Dataset records
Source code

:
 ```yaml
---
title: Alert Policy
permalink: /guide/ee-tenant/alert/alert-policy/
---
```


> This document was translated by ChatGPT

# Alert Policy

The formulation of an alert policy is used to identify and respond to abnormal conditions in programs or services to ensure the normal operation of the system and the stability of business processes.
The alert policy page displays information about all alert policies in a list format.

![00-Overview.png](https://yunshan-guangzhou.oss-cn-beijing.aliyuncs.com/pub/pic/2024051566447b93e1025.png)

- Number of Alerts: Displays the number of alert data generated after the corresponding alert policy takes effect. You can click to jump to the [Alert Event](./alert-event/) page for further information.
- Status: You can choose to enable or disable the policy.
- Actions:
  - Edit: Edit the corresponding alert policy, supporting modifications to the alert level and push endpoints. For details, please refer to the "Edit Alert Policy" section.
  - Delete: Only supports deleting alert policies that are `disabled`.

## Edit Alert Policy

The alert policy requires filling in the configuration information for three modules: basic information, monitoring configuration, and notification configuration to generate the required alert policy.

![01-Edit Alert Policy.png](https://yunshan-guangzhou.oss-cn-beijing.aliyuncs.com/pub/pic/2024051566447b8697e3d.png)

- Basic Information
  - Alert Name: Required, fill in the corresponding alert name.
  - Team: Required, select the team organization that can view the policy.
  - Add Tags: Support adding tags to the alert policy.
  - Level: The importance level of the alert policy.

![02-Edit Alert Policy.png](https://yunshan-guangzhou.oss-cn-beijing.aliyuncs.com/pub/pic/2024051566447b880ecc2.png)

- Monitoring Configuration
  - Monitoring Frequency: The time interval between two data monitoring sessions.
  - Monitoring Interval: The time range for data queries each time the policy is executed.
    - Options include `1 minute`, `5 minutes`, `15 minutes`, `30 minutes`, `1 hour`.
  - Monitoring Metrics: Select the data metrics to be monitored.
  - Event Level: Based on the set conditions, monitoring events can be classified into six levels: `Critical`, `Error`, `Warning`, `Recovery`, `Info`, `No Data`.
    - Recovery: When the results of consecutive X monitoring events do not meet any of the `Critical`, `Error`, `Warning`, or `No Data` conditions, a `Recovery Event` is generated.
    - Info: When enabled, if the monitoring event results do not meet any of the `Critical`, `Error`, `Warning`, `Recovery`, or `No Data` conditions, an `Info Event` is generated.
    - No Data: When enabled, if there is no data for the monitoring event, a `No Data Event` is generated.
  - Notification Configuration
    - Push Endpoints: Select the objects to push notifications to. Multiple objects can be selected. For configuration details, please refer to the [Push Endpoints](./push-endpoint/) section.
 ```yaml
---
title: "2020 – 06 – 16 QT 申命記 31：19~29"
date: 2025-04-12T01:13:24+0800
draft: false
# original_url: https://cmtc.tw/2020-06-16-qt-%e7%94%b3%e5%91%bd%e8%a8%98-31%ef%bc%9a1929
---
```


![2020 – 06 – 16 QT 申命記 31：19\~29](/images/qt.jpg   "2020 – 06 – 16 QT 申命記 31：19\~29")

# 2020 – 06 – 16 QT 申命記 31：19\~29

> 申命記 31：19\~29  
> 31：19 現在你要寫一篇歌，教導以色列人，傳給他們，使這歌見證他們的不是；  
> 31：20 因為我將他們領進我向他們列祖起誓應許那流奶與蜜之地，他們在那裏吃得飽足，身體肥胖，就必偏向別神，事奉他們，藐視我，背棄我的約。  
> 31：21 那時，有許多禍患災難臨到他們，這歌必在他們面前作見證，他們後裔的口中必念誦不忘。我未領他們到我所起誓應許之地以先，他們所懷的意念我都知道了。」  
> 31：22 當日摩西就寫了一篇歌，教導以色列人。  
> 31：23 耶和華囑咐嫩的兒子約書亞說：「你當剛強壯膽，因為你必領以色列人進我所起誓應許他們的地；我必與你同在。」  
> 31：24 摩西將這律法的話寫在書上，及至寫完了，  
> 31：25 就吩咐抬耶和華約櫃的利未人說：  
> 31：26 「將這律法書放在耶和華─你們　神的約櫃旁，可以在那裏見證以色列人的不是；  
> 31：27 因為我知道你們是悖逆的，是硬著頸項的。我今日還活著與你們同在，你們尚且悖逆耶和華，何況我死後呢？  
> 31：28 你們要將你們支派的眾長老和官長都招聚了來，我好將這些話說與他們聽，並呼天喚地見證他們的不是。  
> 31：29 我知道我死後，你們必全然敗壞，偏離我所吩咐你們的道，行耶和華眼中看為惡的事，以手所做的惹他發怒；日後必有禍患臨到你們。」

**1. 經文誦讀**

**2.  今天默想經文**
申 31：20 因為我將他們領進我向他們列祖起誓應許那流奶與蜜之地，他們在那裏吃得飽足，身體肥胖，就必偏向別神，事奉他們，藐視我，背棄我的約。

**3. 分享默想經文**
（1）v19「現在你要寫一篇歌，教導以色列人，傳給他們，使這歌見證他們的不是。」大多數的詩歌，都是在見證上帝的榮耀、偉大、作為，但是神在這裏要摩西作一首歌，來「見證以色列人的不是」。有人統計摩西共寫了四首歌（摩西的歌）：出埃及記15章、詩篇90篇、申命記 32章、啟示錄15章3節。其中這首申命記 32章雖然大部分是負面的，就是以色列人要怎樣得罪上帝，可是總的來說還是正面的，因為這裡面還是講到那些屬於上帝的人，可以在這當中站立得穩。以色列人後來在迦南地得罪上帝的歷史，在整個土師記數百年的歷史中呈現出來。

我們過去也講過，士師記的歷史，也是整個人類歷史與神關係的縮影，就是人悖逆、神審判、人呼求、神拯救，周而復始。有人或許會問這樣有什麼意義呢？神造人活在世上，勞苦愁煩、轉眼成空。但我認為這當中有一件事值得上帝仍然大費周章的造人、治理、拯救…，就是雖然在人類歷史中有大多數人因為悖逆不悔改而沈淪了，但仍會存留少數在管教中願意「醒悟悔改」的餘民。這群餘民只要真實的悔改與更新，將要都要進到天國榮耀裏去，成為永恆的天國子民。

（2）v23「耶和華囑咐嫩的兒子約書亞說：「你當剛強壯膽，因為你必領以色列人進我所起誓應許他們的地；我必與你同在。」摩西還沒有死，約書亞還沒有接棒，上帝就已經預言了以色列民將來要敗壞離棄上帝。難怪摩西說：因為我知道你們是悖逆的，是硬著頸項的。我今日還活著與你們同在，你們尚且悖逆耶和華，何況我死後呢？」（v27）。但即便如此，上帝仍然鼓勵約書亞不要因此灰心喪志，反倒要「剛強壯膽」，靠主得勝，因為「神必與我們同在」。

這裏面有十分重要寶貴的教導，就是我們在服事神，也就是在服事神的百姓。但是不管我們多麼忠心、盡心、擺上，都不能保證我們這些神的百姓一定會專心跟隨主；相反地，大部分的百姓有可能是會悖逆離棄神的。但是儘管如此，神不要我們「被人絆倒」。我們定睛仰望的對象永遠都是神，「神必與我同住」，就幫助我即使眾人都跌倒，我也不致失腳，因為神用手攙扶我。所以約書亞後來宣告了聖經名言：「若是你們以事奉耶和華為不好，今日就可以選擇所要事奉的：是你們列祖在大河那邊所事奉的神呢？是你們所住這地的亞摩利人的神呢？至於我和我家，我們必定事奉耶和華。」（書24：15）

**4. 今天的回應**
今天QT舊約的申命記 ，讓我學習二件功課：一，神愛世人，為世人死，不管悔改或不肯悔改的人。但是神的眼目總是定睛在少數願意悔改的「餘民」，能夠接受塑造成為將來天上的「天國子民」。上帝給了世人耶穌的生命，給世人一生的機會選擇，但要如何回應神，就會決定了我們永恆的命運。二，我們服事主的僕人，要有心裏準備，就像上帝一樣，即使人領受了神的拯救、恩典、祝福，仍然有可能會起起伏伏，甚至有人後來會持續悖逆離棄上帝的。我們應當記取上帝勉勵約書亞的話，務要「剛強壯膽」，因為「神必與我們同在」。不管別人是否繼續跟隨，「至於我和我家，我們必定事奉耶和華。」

Aim of the exercise:
Retype the first line of the entries and every line after it, please, through the line that contains "- Monitoring Interval: The". Add nothing.

Exercise solution:
Source code

:
 ```yaml
---
title: Alert Policy
permalink: /guide/ee-tenant/alert/alert-policy/
---
```


> This document was translated by ChatGPT

# Alert Policy

The formulation of an alert policy is used to identify and respond to abnormal conditions in programs or services to ensure the normal operation of the system and the stability of business processes.
The alert policy page displays information about all alert policies in a list format.

![00-Overview.png](https://yunshan-guangzhou.oss-cn-beijing.aliyuncs.com/pub/pic/2024051566447b93e1025.png)

- Number of Alerts: Displays the number of alert data generated after the corresponding alert policy takes effect. You can click to jump to the [Alert Event](./alert-event/) page for further information.
- Status: You can choose to enable or disable the policy.
- Actions:
  - Edit: Edit the corresponding alert policy, supporting modifications to the alert level and push endpoints. For details, please refer to the "Edit Alert Policy" section.
  - Delete: Only supports deleting alert policies that are `disabled`.

## Edit Alert Policy

The alert policy requires filling in the configuration information for three modules: basic information, monitoring configuration, and notification configuration to generate the required alert policy.

![01-Edit Alert Policy.png](https://yunshan-guangzhou.oss-cn-beijing.aliyuncs.com/pub/pic/2024051566447b8697e3d.png)

- Basic Information
  - Alert Name: Required, fill in the corresponding alert name.
  - Team: Required, select the team organization that can view the policy.
  - Add Tags: Support adding tags to the alert policy.
  - Level: The importance level of the alert policy.

![02-Edit Alert Policy.png](https://yunshan-guangzhou.oss-cn-beijing.aliyuncs.com/pub/pic/2024051566447b880ecc2.png)

- Monitoring Configuration
  - Monitoring Frequency: The time interval between two data monitoring sessions.
  - Monitoring Interval: The time range for data queries each time the policy is executed.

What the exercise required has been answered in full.